Le Parlement zimbabwéen a élu à sa tête un député du principal parti d'opposition après avoir prêté serment lundi, infligeant un revers inattendu au régime du président Robert Mugabe cinq mois après la défaite du pouvoir aux législatives du 29 mars.

L'élection à la présidence du Parlement d'un dirigeant du Mouvement pour le changement démocratique (MDC), Lovemore Moyo, sape les efforts du régime pour conclure une alliance avec un groupe minoritaire de l'opposition qui écarterait du pouvoir le rival de M. Mugabe, le leader du MDC Morgan Tsvangirai.

«Le législatif va devenir un terrain de bataille», a souligné l'analyste Chris Maroleng, à Johannesburg. «Et Mugabe va maintenant devoir négocier en position de relative faiblesse dans les pourparlers» sur un partage du pouvoir.

Ce vote révèle également les divisions au sein de l'Union nationale africaine du Zimbabwe-Front patriotique (Zanu-PF), pilier du régime. Le décompte des voix montre que certains députés du parti de M. Mugabe ont voté pour le MDC.

Le candidat du MDC a été élu face à celui de la faction dissidente du MDC menée par Arthur Mutambara, Paul Themba Nyathi. Ce dernier était en principe soutenu par la Zanu-PF, qui avait retiré sa propre candidature.

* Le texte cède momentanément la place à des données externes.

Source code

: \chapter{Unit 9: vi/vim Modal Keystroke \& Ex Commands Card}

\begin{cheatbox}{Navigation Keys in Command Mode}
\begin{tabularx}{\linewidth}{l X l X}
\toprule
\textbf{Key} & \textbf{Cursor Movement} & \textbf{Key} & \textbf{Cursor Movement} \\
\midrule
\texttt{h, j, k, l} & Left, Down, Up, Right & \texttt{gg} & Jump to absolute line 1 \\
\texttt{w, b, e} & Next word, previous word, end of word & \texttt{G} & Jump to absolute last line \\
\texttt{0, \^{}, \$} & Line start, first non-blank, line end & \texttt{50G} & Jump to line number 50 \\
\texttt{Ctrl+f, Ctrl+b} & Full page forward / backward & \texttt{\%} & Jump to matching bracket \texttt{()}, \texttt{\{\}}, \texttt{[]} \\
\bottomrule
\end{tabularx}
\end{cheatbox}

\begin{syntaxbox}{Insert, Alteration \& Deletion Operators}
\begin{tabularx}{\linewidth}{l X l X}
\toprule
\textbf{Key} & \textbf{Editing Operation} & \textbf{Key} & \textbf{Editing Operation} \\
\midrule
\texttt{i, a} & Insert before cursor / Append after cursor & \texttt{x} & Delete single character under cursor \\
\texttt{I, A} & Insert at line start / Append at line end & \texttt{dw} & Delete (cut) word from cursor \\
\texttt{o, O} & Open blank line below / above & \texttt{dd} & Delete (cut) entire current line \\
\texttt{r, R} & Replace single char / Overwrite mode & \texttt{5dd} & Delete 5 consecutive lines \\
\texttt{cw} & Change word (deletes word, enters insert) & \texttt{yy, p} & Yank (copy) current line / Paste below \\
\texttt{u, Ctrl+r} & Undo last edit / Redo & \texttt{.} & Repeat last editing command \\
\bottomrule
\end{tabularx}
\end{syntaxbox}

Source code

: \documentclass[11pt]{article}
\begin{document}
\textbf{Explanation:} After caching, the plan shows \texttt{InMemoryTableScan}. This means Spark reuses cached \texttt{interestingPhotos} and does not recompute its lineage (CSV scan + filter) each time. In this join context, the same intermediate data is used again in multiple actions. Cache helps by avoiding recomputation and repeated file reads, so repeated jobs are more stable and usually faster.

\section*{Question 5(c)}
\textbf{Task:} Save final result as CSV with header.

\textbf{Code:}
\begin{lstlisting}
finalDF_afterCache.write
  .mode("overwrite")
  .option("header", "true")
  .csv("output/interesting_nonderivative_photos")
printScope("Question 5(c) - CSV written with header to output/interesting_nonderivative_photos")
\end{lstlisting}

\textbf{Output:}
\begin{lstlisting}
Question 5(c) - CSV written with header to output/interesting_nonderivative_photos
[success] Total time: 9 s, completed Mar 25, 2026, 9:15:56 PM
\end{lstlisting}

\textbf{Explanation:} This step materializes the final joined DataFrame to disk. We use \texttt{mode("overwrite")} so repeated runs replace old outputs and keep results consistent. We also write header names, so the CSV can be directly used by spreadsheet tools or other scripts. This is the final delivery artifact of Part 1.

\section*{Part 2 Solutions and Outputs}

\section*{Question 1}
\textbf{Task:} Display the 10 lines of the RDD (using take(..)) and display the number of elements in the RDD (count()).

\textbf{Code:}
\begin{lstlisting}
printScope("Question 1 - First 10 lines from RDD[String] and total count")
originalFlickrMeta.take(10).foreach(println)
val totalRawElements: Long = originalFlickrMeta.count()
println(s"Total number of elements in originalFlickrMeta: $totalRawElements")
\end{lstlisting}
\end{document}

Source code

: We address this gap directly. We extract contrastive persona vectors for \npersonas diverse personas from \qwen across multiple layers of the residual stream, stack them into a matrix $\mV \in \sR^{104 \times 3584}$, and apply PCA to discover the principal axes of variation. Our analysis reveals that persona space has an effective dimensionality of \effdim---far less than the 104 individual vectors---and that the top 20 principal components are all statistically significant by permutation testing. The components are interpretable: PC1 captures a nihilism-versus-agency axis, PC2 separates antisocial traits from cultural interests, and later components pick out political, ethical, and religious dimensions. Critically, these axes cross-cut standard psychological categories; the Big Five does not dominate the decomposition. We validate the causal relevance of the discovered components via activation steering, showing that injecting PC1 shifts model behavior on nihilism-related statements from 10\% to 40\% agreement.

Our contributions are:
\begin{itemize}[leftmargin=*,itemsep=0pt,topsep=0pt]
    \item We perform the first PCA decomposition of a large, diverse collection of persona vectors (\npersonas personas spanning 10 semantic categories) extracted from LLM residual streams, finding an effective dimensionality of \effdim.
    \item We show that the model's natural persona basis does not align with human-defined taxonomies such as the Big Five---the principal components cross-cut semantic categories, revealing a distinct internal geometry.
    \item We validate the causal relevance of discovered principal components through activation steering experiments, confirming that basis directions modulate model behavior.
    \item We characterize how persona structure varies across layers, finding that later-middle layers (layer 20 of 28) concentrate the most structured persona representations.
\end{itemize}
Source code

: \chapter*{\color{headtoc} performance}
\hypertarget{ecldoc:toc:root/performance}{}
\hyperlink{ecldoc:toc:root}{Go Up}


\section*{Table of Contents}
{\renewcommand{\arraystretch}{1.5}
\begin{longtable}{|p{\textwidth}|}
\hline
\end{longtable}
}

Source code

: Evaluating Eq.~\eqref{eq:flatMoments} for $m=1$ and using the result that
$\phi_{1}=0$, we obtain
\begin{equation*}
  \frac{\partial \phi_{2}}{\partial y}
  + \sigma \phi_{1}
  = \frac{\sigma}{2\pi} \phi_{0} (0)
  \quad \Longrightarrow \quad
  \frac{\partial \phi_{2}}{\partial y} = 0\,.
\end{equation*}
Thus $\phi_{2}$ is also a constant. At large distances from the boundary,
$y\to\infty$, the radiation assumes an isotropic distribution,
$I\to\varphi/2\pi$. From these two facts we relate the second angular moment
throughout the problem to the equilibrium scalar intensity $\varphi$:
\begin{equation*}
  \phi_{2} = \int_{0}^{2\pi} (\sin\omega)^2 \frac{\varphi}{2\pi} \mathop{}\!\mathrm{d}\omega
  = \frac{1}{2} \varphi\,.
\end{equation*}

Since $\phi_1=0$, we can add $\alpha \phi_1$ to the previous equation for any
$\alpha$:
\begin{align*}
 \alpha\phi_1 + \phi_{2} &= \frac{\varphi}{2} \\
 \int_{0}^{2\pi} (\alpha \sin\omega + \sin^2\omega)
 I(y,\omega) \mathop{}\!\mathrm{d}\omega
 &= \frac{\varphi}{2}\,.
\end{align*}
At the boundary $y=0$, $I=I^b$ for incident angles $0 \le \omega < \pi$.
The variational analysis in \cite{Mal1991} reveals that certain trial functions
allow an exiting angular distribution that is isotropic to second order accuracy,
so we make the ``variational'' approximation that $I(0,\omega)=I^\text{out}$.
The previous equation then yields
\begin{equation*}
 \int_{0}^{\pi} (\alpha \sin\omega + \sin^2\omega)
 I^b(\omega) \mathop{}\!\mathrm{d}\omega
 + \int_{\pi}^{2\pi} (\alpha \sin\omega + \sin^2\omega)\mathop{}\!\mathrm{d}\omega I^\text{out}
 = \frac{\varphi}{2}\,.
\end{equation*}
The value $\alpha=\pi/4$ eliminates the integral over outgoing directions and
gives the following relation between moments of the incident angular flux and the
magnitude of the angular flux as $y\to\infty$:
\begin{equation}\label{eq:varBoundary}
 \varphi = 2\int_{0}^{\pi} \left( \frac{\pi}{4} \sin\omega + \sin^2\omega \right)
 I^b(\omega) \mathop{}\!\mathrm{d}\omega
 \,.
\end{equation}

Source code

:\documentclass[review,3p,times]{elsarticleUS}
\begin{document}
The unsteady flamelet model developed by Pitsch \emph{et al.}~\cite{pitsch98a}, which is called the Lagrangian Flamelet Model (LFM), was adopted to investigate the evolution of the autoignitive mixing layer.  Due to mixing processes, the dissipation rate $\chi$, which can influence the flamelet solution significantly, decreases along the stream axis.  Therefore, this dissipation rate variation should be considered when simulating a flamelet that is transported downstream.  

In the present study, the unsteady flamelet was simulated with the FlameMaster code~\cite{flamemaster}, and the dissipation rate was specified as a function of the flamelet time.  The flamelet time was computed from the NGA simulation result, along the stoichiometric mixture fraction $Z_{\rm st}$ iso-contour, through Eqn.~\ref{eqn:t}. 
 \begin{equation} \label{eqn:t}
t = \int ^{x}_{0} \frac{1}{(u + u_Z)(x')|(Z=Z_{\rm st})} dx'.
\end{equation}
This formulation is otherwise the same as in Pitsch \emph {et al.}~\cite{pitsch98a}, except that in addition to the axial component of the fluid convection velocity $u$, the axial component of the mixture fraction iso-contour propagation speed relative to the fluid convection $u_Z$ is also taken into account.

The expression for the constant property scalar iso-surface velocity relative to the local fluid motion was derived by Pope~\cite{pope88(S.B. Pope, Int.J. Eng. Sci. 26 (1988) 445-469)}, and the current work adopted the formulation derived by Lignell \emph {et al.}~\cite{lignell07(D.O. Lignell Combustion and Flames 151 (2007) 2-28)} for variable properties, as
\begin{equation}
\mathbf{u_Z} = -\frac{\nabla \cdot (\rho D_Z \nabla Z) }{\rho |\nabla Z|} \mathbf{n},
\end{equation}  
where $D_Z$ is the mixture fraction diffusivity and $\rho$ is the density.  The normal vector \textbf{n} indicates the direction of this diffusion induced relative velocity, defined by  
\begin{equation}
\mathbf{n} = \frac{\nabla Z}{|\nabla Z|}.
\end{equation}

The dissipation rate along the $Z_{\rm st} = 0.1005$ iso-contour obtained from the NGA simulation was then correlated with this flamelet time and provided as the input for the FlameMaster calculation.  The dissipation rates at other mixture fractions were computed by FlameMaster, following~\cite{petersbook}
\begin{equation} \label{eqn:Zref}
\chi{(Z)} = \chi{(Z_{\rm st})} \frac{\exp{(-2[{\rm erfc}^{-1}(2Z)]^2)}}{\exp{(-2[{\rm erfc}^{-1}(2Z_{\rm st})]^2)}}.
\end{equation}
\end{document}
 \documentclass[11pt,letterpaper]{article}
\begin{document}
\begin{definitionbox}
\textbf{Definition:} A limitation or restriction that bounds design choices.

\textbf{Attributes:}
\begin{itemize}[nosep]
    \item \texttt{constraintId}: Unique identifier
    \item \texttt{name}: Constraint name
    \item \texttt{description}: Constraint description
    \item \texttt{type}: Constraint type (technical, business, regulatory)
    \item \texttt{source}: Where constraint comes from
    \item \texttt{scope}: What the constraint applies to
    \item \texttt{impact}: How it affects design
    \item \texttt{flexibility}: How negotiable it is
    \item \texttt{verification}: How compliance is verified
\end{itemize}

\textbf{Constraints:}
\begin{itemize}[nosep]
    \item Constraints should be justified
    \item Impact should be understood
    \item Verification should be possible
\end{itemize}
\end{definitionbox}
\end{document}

Sur les 208 voix exprimées à bulletins secrets, 110 sont allées à M. Moyo et 98 à M. Nyathi. Or, le MDC a obtenu 100 sièges à la Chambre des députés le 29 mars, contre 99 à la Zanu-PF, 10 à la faction Mutambara et un indépendant.

Même si l'exécutif détient le pouvoir réel, «la Zanu-PF était manifestement déterminée à empêcher la victoire du MDC» lundi, a relevé Laurence Caromba, du Centre d'études politiques internationales à Pretoria. «Le fait que le MDC ait gagné en dépit de tout constitue une importante victoire psychologique pour l'opposition et un sérieux revers pour Mugabe.»

Le marasme économique dans lequel est englué le pays a divisé la Zanu-PF. Deux millions de Zimbabwéens sont menacés de famine. L'hyperinflation, officiellement de 11.200.000% en taux annuel, prive la majorité de la population de l'accès à l'éducation ou aux soins.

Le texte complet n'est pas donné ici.